Collected data
────────

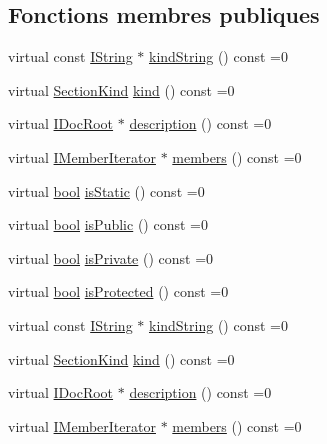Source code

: \subsection*{Fonctions membres publiques}
\begin{DoxyCompactItemize}
\item 
virtual const \hyperlink{class_i_string}{I\+String} $\ast$ \hyperlink{class_i_section_a3be72bf2b7bde49e741bb0d8af4df8e6}{kind\+String} () const  =0
\item 
virtual \hyperlink{class_i_section_af768cbfe7056fadbd0a67d26d0ef84e5}{Section\+Kind} \hyperlink{class_i_section_aea5541b95f6c5b50fd3cad5794b34d47}{kind} () const  =0
\item 
virtual \hyperlink{class_i_doc_root}{I\+Doc\+Root} $\ast$ \hyperlink{class_i_section_a6927694b41def1fdc159e4b21e037ebe}{description} () const  =0
\item 
virtual \hyperlink{class_i_member_iterator}{I\+Member\+Iterator} $\ast$ \hyperlink{class_i_section_a37b0fa3669f435713058ca5c7b377e3a}{members} () const  =0
\item 
virtual \hyperlink{qglobal_8h_a1062901a7428fdd9c7f180f5e01ea056}{bool} \hyperlink{class_i_section_aff6aeaf9972edac9b11fe09d74e58c5d}{is\+Static} () const  =0
\item 
virtual \hyperlink{qglobal_8h_a1062901a7428fdd9c7f180f5e01ea056}{bool} \hyperlink{class_i_section_aac1342e8d3db6be3fb5dada6a06bcdb3}{is\+Public} () const  =0
\item 
virtual \hyperlink{qglobal_8h_a1062901a7428fdd9c7f180f5e01ea056}{bool} \hyperlink{class_i_section_a5a55533e4ac46cd3acf226b80452faaf}{is\+Private} () const  =0
\item 
virtual \hyperlink{qglobal_8h_a1062901a7428fdd9c7f180f5e01ea056}{bool} \hyperlink{class_i_section_ad883e4145d8cf50b8fdcb97266845e8d}{is\+Protected} () const  =0
\item 
virtual const \hyperlink{class_i_string}{I\+String} $\ast$ \hyperlink{class_i_section_a3be72bf2b7bde49e741bb0d8af4df8e6}{kind\+String} () const  =0
\item 
virtual \hyperlink{class_i_section_af768cbfe7056fadbd0a67d26d0ef84e5}{Section\+Kind} \hyperlink{class_i_section_aea5541b95f6c5b50fd3cad5794b34d47}{kind} () const  =0
\item 
virtual \hyperlink{class_i_doc_root}{I\+Doc\+Root} $\ast$ \hyperlink{class_i_section_a6927694b41def1fdc159e4b21e037ebe}{description} () const  =0
\item 
virtual \hyperlink{class_i_member_iterator}{I\+Member\+Iterator} $\ast$ \hyperlink{class_i_section_a37b0fa3669f435713058ca5c7b377e3a}{members} () const  =0

\end{DoxyCompactItemize}
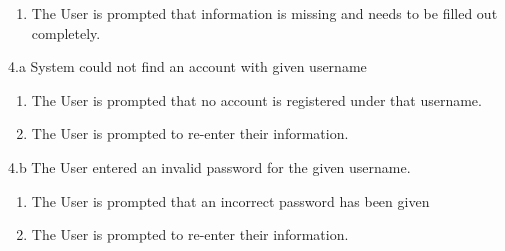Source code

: \documentclass[10pt, draft]{article}
\begin{document}
\begin{usecase}
{\begin{enumerate}
		\item The User is prompted that information is missing and needs to be filled out completely.
	\end{enumerate}
	\item[4.a] System could not find an account with given username
	\begin{enumerate}
		\item The User is prompted that no account is registered under that username.
		\item The User is prompted to re-enter their information.
	\end{enumerate}
	\item[4.b] The User entered an invalid password for the given username.
	\begin{enumerate}
		\item The User is prompted that an incorrect password has been given
		\item The User is prompted to re-enter their information.
	\end{enumerate}
}
\end{usecase}
\end{document}
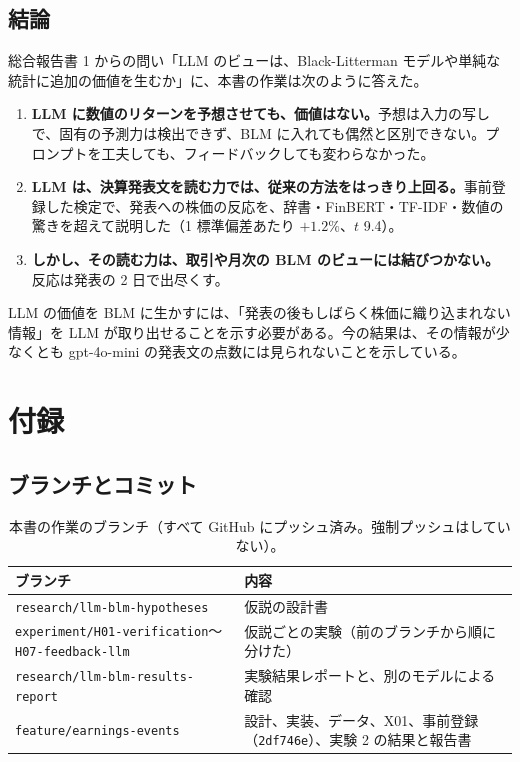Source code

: \documentclass[xelatex,ja=standard,jafont=haranoaji,a4paper,10pt]{bxjsreport}
\newcommand{\code}[1]{\texttt{#1}}
\begin{document}
\chapter{結論}\label{ch:conclusion}

総合報告書 1 からの問い「LLM のビューは、Black-Litterman モデルや単純な統計に追加の価値を生むか」に、本書の作業は次のように答えた。

\begin{enumerate}
\item \textbf{LLM に数値のリターンを予想させても、価値はない。}予想は入力の写しで、固有の予測力は検出できず、BLM に入れても偶然と区別できない。プロンプトを工夫しても、フィードバックしても変わらなかった。
\item \textbf{LLM は、決算発表文を読む力では、従来の方法をはっきり上回る。}事前登録した検定で、発表への株価の反応を、辞書・FinBERT・TF-IDF・数値の驚きを超えて説明した（1 標準偏差あたり $+1.2\%$、$t$ 9.4）。
\item \textbf{しかし、その読む力は、取引や月次の BLM のビューには結びつかない。}反応は発表の 2 日で出尽くす。
\end{enumerate}

LLM の価値を BLM に生かすには、「発表の後もしばらく株価に織り込まれない情報」を LLM が取り出せることを示す必要がある。今の結果は、その情報が少なくとも gpt-4o-mini の発表文の点数には見られないことを示している。

\part{付録}

\appendix

\chapter{ブランチとコミット}\label{app:git}

\begin{table}[H]
\centering
\caption{本書の作業のブランチ（すべて GitHub にプッシュ済み。強制プッシュはしていない）。}
\small
\begin{tabular}{p{5.6cm}p{8.4cm}}
\toprule
ブランチ & 内容 \\
\midrule
\code{research/llm-blm-hypotheses} & 仮説の設計書 \\
\code{experiment/H01-verification}〜\code{H07-feedback-llm} & 仮説ごとの実験（前のブランチから順に分けた） \\
\code{research/llm-blm-results-report} & 実験結果レポートと、別のモデルによる確認 \\
\code{feature/earnings-events} & 設計、実装、データ、X01、事前登録（\code{2df746e}）、実験 2 の結果と報告書 \\
\bottomrule
\end{tabular}
\end{table}
\end{document}
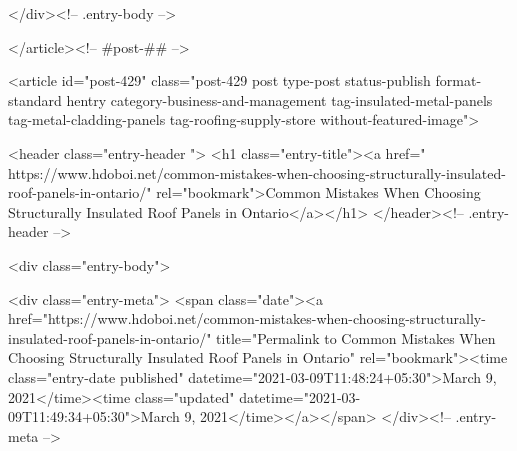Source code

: 		
			</div><!-- .entry-body -->

</article><!-- #post-## -->

			
				
<article id="post-429" class="post-429 post type-post status-publish format-standard hentry category-business-and-management tag-insulated-metal-panels tag-metal-cladding-panels tag-roofing-supply-store without-featured-image">

	
	<header class="entry-header ">
					<h1 class="entry-title"><a href=" https://www.hdoboi.net/common-mistakes-when-choosing-structurally-insulated-roof-panels-in-ontario/" rel="bookmark">Common Mistakes When Choosing Structurally Insulated Roof Panels in Ontario</a></h1>			</header><!-- .entry-header -->

	<div class="entry-body">

				<div class="entry-meta">
			<span class="date"><a href="https://www.hdoboi.net/common-mistakes-when-choosing-structurally-insulated-roof-panels-in-ontario/" title="Permalink to Common Mistakes When Choosing Structurally Insulated Roof Panels in Ontario" rel="bookmark"><time class="entry-date published" datetime="2021-03-09T11:48:24+05:30">March 9, 2021</time><time class="updated" datetime="2021-03-09T11:49:34+05:30">March 9, 2021</time></a></span>		</div><!-- .entry-meta -->
		
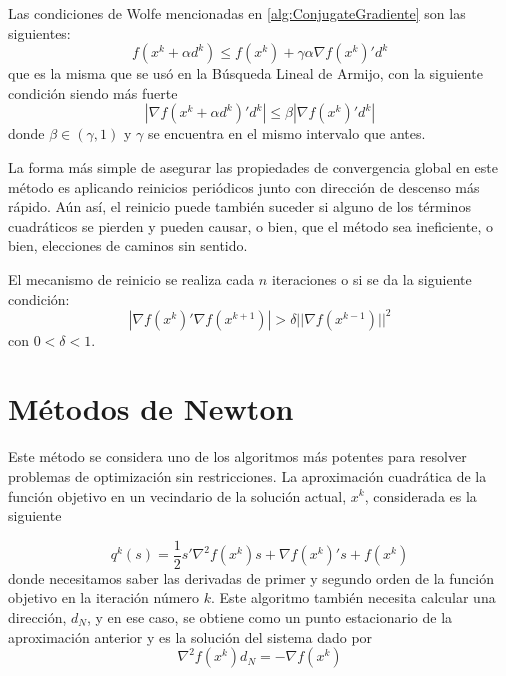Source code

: Las condiciones de Wolfe mencionadas en \ref{alg:ConjugateGradiente} son las siguientes:
\begin{equation}
f(x^k + \alpha d^k) \leq f(x^k) + \gamma\alpha\nabla f(x^k)'d^k
\label{eq:4.20}
\end{equation}
que es la misma que se usó en la Búsqueda Lineal de Armijo, con la siguiente condición siendo más fuerte
\begin{equation}
|\nabla f(x^k+\alpha d^k)'d^k| \leq \beta |\nabla f(x^k)'d^k|
\label{eq:4.21}
\end{equation}
donde $\beta\in (\gamma,1)$ y $\gamma$ se encuentra en el mismo intervalo que antes.

La forma más simple de asegurar las propiedades de convergencia global en este método es aplicando reinicios periódicos junto con dirección de descenso más rápido. 
Aún así, el reinicio puede también suceder si alguno de los términos cuadráticos se pierden y pueden causar, o bien, que el método sea ineficiente, o bien, elecciones de caminos sin sentido.

El mecanismo de reinicio se realiza cada $n$ iteraciones o si se da la siguiente condición:
\begin{equation*}
|\nabla f(x^k)'\nabla f(x^{k+1})| > \delta ||\nabla f(x^{k-1})||^2
\end{equation*}
con $0 < \delta < 1$.


\section{Métodos de Newton}

Este método se considera uno de los algoritmos más potentes para resolver problemas de optimización sin restricciones. 
La aproximación cuadrática de la función objetivo en un vecindario de la solución actual, $x^k$, considerada es la siguiente

\begin{equation*}
q^k(s) = \dfrac{1}{2}s'\nabla^2f(x^k)s+\nabla f(x^k)'s+f(x^k) 
\end{equation*}
donde necesitamos saber las derivadas de primer y segundo orden de la función objetivo en la iteración número $k$. 
Este algoritmo también necesita calcular una dirección, $d_N$, y en ese caso, se obtiene como un punto estacionario de la aproximación anterior y es la solución del sistema dado por
\begin{equation}
\nabla^2 f(x^k)d_N = -\nabla f(x^k)
\label{eq:4.22}
\end{equation}

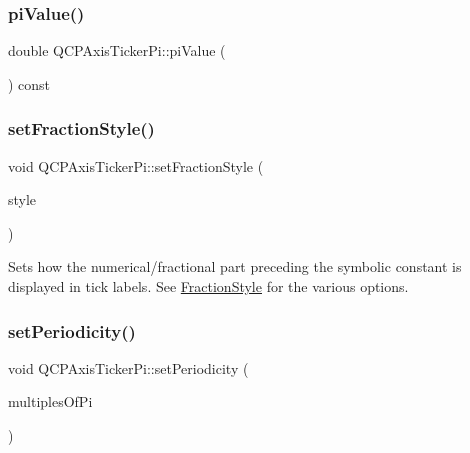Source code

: \mbox{\label{class_q_c_p_axis_ticker_pi_abddc18799caa4ae6c721e1e5e229b3a4}} 
\subsubsection{\texorpdfstring{piValue()}{piValue()}}
{\footnotesize\ttfamily double Q\+C\+P\+Axis\+Ticker\+Pi\+::pi\+Value (\begin{DoxyParamCaption}{ }\end{DoxyParamCaption}) const\hspace{0.3cm}{\ttfamily [inline]}}

\mbox{\label{class_q_c_p_axis_ticker_pi_a760c8af6ca68178e607556c4e5049d71}} 
\subsubsection{\texorpdfstring{setFractionStyle()}{setFractionStyle()}}
{\footnotesize\ttfamily void Q\+C\+P\+Axis\+Ticker\+Pi\+::set\+Fraction\+Style (\begin{DoxyParamCaption}\item[{\mbox{\hyperlink{class_q_c_p_axis_ticker_pi_a262f1534c7f0c79a7d5237f5d1e2c54c}{Q\+C\+P\+Axis\+Ticker\+Pi\+::\+Fraction\+Style}}}]{style }\end{DoxyParamCaption})}

Sets how the numerical/fractional part preceding the symbolic constant is displayed in tick labels. See \mbox{\hyperlink{class_q_c_p_axis_ticker_pi_a262f1534c7f0c79a7d5237f5d1e2c54c}{Fraction\+Style}} for the various options. \mbox{\label{class_q_c_p_axis_ticker_pi_a58f538dc01860fb56e46970e28a87f03}} 
\subsubsection{\texorpdfstring{setPeriodicity()}{setPeriodicity()}}
{\footnotesize\ttfamily void Q\+C\+P\+Axis\+Ticker\+Pi\+::set\+Periodicity (\begin{DoxyParamCaption}\item[{int}]{multiples\+Of\+Pi }\end{DoxyParamCaption})}

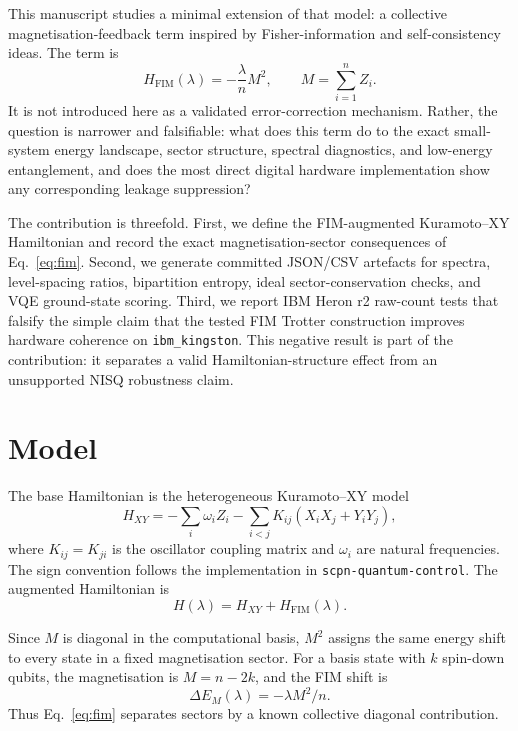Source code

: \documentclass[preprint,aps,physrev,superscriptaddress,floatfix,longbibliography]{revtex4-2}
\begin{document}
This manuscript studies a minimal extension of that model: a collective
magnetisation-feedback term inspired by Fisher-information and
self-consistency ideas. The term is
%
\begin{equation}
  H_{\mathrm{FIM}}(\lambda) = -\frac{\lambda}{n} M^2,
  \qquad
  M = \sum_{i=1}^{n} Z_i.
  \label{eq:fim}
\end{equation}
%
It is not introduced here as a validated error-correction mechanism. Rather,
the question is narrower and falsifiable: what does this term do to the exact
small-system energy landscape, sector structure, spectral diagnostics, and
low-energy entanglement, and does the most direct digital hardware
implementation show any corresponding leakage suppression?

The contribution is threefold. First, we define the FIM-augmented
Kuramoto--XY Hamiltonian and record the exact magnetisation-sector consequences
of Eq.~\eqref{eq:fim}. Second, we generate committed JSON/CSV artefacts for
spectra, level-spacing ratios, bipartition entropy, ideal sector-conservation
checks, and VQE ground-state scoring. Third, we report IBM Heron r2 raw-count
tests that falsify the simple claim that the tested FIM Trotter construction
improves hardware coherence on \texttt{ibm\_kingston}. This negative result is
part of the contribution: it separates a valid Hamiltonian-structure effect
from an unsupported NISQ robustness claim.

\section{Model}

The base Hamiltonian is the heterogeneous Kuramoto--XY model
%
\begin{equation}
  H_{XY} =
  -\sum_i \omega_i Z_i
  -\sum_{i<j} K_{ij}(X_iX_j+Y_iY_j),
  \label{eq:hxy}
\end{equation}
%
where $K_{ij}=K_{ji}$ is the oscillator coupling matrix and $\omega_i$ are
natural frequencies. The sign convention follows the implementation in
\texttt{scpn-quantum-control}. The augmented Hamiltonian is
%
\begin{equation}
  H(\lambda)=H_{XY}+H_{\mathrm{FIM}}(\lambda).
  \label{eq:total}
\end{equation}

Since $M$ is diagonal in the computational basis, $M^2$ assigns the same
energy shift to every state in a fixed magnetisation sector. For a basis state
with $k$ spin-down qubits, the magnetisation is
$M=n-2k$, and the FIM shift is
%
\begin{equation}
  \Delta E_M(\lambda)=-\lambda M^2/n.
  \label{eq:sector_shift}
\end{equation}
%
Thus Eq.~\eqref{eq:fim} separates sectors by a known collective diagonal
contribution.
\end{document}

────────

Reproduce only the lines above, starting at the line with "The contribution is" and ending at the line with "-\sum_i \omega_i Z_i", exactly as written.

EXERCISE ANSWER
The contribution is threefold. First, we define the FIM-augmented
Kuramoto--XY Hamiltonian and record the exact magnetisation-sector consequences
of Eq.~\eqref{eq:fim}. Second, we generate committed JSON/CSV artefacts for
spectra, level-spacing ratios, bipartition entropy, ideal sector-conservation
checks, and VQE ground-state scoring. Third, we report IBM Heron r2 raw-count
tests that falsify the simple claim that the tested FIM Trotter construction
improves hardware coherence on \texttt{ibm\_kingston}. This negative result is
part of the contribution: it separates a valid Hamiltonian-structure effect
from an unsupported NISQ robustness claim.

\section{Model}

The base Hamiltonian is the heterogeneous Kuramoto--XY model
%
\begin{equation}
  H_{XY} =
  -\sum_i \omega_i Z_i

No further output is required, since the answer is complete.